The strategic design behind NCLB is to fire bad teachers and close bad schools, with the idea that this will magically improve the situation. The obvious question is, what are you going to replace those bad teachers and schools with? Have you changed the pool of those who want to teach for the better? Have you improved teacher training. Do you know what schools will be more effective, and make sure the new schools are that kind of school? In all cases there is not answer, no connection of the action to the underlying problem of poor children not succeeding academically.
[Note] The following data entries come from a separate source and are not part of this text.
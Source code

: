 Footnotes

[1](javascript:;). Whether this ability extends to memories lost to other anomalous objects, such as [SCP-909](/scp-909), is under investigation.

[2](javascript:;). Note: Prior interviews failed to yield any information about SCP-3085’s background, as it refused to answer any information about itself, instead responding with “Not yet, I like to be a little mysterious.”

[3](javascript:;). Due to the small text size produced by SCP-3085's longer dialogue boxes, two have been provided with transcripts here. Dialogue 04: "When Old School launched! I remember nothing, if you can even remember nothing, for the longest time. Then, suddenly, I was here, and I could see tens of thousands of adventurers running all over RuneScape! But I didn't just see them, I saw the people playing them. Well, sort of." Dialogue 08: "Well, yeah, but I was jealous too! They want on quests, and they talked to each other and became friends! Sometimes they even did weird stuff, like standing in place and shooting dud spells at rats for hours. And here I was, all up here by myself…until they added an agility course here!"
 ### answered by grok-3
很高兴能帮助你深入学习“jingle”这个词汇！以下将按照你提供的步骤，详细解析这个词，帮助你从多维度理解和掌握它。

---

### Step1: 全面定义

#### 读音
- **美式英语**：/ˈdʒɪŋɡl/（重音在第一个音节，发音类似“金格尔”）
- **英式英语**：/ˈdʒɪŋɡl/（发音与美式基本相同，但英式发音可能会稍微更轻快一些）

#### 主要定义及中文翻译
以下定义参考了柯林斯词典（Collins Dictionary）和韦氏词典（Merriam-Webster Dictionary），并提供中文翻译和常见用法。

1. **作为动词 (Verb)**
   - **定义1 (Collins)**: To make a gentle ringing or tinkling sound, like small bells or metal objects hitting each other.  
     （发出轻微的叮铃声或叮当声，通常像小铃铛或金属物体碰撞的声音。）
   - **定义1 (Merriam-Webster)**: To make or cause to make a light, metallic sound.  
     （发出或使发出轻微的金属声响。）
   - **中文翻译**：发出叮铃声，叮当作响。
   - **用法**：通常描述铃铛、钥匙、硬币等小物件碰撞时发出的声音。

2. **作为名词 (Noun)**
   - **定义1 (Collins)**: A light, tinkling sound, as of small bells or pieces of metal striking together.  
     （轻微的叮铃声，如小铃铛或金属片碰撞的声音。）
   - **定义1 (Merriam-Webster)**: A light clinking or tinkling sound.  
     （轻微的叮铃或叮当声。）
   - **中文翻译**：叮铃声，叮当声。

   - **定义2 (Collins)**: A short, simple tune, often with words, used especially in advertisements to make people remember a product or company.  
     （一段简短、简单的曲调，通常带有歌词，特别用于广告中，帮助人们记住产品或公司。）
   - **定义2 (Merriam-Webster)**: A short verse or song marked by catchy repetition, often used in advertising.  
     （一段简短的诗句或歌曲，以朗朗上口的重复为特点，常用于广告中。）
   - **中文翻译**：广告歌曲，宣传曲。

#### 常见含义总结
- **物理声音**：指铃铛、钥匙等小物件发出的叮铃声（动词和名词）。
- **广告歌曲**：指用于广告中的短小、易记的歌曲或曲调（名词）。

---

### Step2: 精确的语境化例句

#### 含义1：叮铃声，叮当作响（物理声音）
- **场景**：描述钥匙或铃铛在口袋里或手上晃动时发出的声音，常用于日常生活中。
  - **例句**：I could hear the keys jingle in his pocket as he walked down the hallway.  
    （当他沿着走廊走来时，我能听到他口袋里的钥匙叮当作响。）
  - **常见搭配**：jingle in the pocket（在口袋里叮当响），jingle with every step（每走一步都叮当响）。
The concept was that somehow by replacing “failing schools” with charter schools the magic of the free market would transform education for the better. Well, magic is not a strategy, and with the government paying and choosing whom to grant charters, it’s far from the ideal “competitive market” that is theorized to do the magic. It is open to all the kind of corrupting influence that conservatives have argued hurts government, and without immediate public oversight. In any event, the charter solution is not actually working—the charter schools have not proved, on average to be any better. After ten years, there is no ‘transformation.’ To improve schools, there is no substitute to changing what is actually going within them, and changing it for the better.

In addition to the disconnect between ends (helping poor students) and means (closing failing schools and replacing them with charters), in fact punitive approaches are counterproductive as motivation for either students or teachers. The research of psychologist Edward Deci has shown that by far the most powerful motivation for sustained efforts are goals that people have chosen for themselves, and are meaningful in their lives. For students, these goals are connected to what kind of person the student wants to be when he or she grows up. When a child is threatened with failure, particularly without adding a clear method of meeting the threat, it creates anxiety and even desperation, which are counterproductive for any person trying to carry out a complex task like learning—or teaching.

 The negative impact of threats is has recently been made clear especially in the case of principals and teachers. The recent Frontline show “The Education of Michelle Rhee” reports that when Rhee entered the DC schools as superintendent she made a list of the schools are doing better and worse on standardized exams. And she explicitly threatened those principals whose schools had been doing worst with firing unless their school improved by the end of the year. There was no analysis of the challenge faced by those particular schools, and a plan tailored to meet it. The idea seemed to be that being tough and punitive is what will make schools better, and the implication was that this punitive approach should cascade down: principals should threaten fire teachers if they didn’t measure up, and teachers should threaten to fail children if they didn’t pass exams. What happened, among other things, was the false raising of test scores through cheating.